Meanwhile, proponents of a global Green New Deal, a radical plan for a dramatic increase in green energy investment and a new programme of green jobs, hope to cut across class divides by offering something for everyone. The idea has been gaining momentum in Europe and the US, and takes inspiration from the “environmental justice” movement that arose in the US during the 1980s, when working-class ethnic minority activists protested against unequal environmental protections.
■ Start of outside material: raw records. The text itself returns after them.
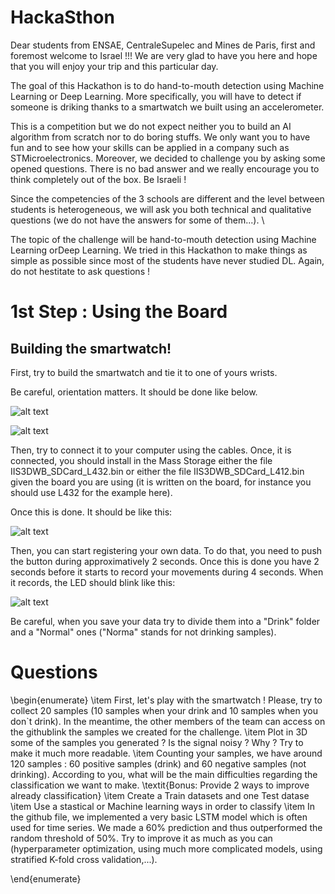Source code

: # HackaSthon

Dear students from ENSAE, CentraleSupelec and Mines de Paris, first and foremost welcome to Israel !!! We are very glad to have you here and hope that you will enjoy your trip and this particular day. 

The goal of this Hackathon is to do hand-to-mouth detection using Machine Learning or Deep Learning. More specifically, you will have to detect if someone is driking thanks to a smartwatch we built using an accelerometer. 

This is a competition but we do not expect neither you to build an AI algorithm from scratch nor to do boring stuffs. We only want you to have fun and to see how your skills can be applied in a company such as STMicroelectronics. Moreover, we decided to challenge you by asking some opened questions. There is no bad answer and we really encourage you to think completely out of the box. Be Israeli !

Since the competencies of the 3 schools are different and the level between students is heterogeneous, we will ask you both technical and qualitative questions (we do not have the answers for some of them...). \\

The topic of the challenge will be hand-to-mouth detection using Machine Learning orDeep Learning. We tried in this Hackathon to make things as simple as possible since most of the students have never studied DL. Again, do not hestitate to ask questions !


# 1st Step : Using the Board

## Building the smartwatch!


First, try to build the smartwatch and tie it to one of yours wrists.

Be careful, orientation matters. It should be done like below.

![alt text](https://github.com/danielAmar02/HackaSthon/blob/main/image001.jpg?raw=true)



![alt text](https://github.com/danielAmar02/HackaSthon/blob/main/image002.jpg?raw=true)


Then, try to connect it to your computer using the cables. Once, it is connected, you should install in the Mass Storage either the file IIS3DWB_SDCard_L432.bin or either the file IIS3DWB_SDCard_L412.bin given the board you are using (it is written on the board, for instance you should use L432 for the example here). 


Once this is done. It should be like this:


![alt text](https://github.com/danielAmar02/HackaSthon/blob/main/Ready.gif?raw=true)




Then, you can start registering your own data. To do that, you need to push the button during approximatively 2 seconds. Once this is done you have 2 seconds before it starts to record your movements during 4 seconds. When it records, the LED should blink like this:

![alt text](https://github.com/danielAmar02/HackaSthon/blob/main/Recording.gif?raw=true)


Be careful, when you save your data try to divide them into a "Drink" folder and a "Normal" ones ("Norma" stands for not drinking samples).



# Questions

\begin{enumerate}
    \item First, let's play with the smartwatch ! Please, try to collect 20 samples (10 samples when your drink and 10 samples when you don`t drink). In the meantime, the other members of the team can access on the githublink the samples we created for the challenge.
    \item Plot in 3D some of the samples you generated ? Is the signal noisy ? Why ? Try to make it much more readable. 
    \item Counting your samples, we have around 120 samples : 60 positive samples (drink) and 60 negative samples (not drinking). According to you, what will be the main difficulties regarding the classification we want to make.
    \textit{Bonus: Provide 2 ways to improve already classification}
    \item Create a Train datasets and one Test datase
    \item Use a stastical or Machine learning ways in order to classify 
    \item In the  github file, we implemented a very basic LSTM model which is often used for time series. We made a 60\% prediction and thus outperformed the random threshold of 50\%. Try to improve it as much as you can (hyperparameter optimization, using much more complicated models, using stratified K-fold cross validation,...).  

\end{enumerate}
































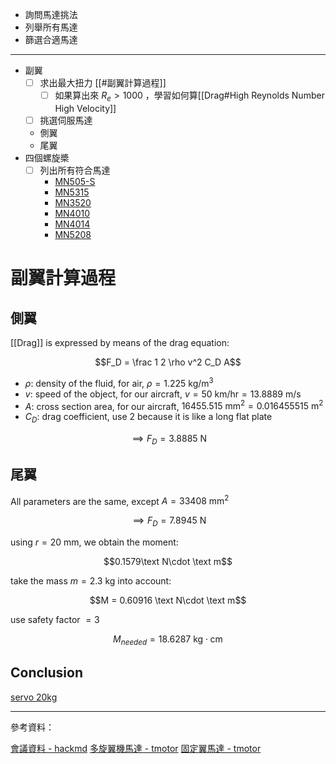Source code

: -   詢問馬達挑法
-   列舉所有馬達
-   篩選合適馬達

---

-   副翼
    - [ ] 求出最大扭力 [[#副翼計算過程]]
		- [ ] 如果算出來 $R_e > 1000$ ，學習如何算[[Drag#High Reynolds Number High Velocity]]
    - [ ] 挑選伺服馬達
    - 側翼
    - 尾翼
-   四個螺旋槳
    - [ ] 列出所有符合馬達
		- [MN505-S](https://uav-cn.tmotor.com/html/2018/Navigato_0402/40.html)
		- [MN5315](https://uav-cn.tmotor.com/html/2018/Navigato_0402/54.html)
		- [MN3520](https://uav-cn.tmotor.com/html/2018/Navigato_0402/55.html)
		- [MN4010](https://uav-cn.tmotor.com/html/2018/Navigato_0402/56.html)
		- [MN4014](https://uav-cn.tmotor.com/html/2018/Navigato_0402/58.html)
		- [MN5208](https://uav-cn.tmotor.com/html/2018/Navigato_0402/59.html)

# 副翼計算過程

## 側翼

[[Drag]] is expressed by means of the drag equation:

$$F_D = \frac 1 2 \rho v^2 C_D A$$

- $\rho$: density of the fluid, for air, $\rho = 1.225 \text{ kg/m}^3$
- $v$: speed of the object, for our aircraft, $v = 50 \text{ km/hr} = 13.8889 \text{ m/s}$
- $A$: cross section area, for our aircraft, $16455.515 \text{ mm}^2 = 0.016455515\text{ m}^2$
- $C_D$: drag coefficient, use $2$ because it is like a long flat plate

$$\implies F_D = 3.8885\text{ N}$$

## 尾翼

All parameters are the same, except $A = 33408 \text{ mm}^2$

$$\implies F_D = 7.8945\text{ N}$$

using $r = 20\text{ mm}$, we obtain the moment:

$$0.1579\text N\cdot \text m$$

take the mass $m = 2.3\text{ kg}$ into account:

$$M = 0.60916 \text N\cdot \text m$$

use safety factor $= 3$

$$M_{needed} = 18.6287 \text{ kg}\cdot \text{cm}$$

## Conclusion

[servo 20kg](https://www.ruten.com.tw/item/show?21633345909634)

---

參考資料：

[會議資料 - hackmd](https://hackmd.io/8O2C-TLsRdmdFtUOEsAYuA)
[多旋翼機馬達 - tmotor](https://uav-cn.tmotor.com/html/UAV/Multirotor/Motors/)
[固定翼馬達 - tmotor](https://uav-cn.tmotor.com/html/UAV/Fixed/Motor/)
A version of the Green New Deal proposal was recently folded into Labour Party policy (Labour for a Green New Deal, the pressure group behind the party’s adoption of the proposal, will join Extinction Rebellion protests later this week).
Its exponents hope environmental jobs and public investment will provide alternatives in places that historically relied upon carbon-intensive industry, such as the UK’s former mining towns, and that the Green New Deal’s global slant – versions of the proposal include climate reparations to the global south – encompasses communities beyond Europe that are already suffering from food insecurity, hurricanes and rising sea levels.
Back in London, Klu tells me that “At the end of the day we’re in there fighting, because we recognise the responsibility we have towards the rest of the world.
“We can be critical of XR,” he adds, “without losing sight of the important contributions it is making.”
Though the effects of environmental breakdown are today being felt most acutely in the global south, they will soon be visited upon everyone – making XR’s purpose all the more urgent.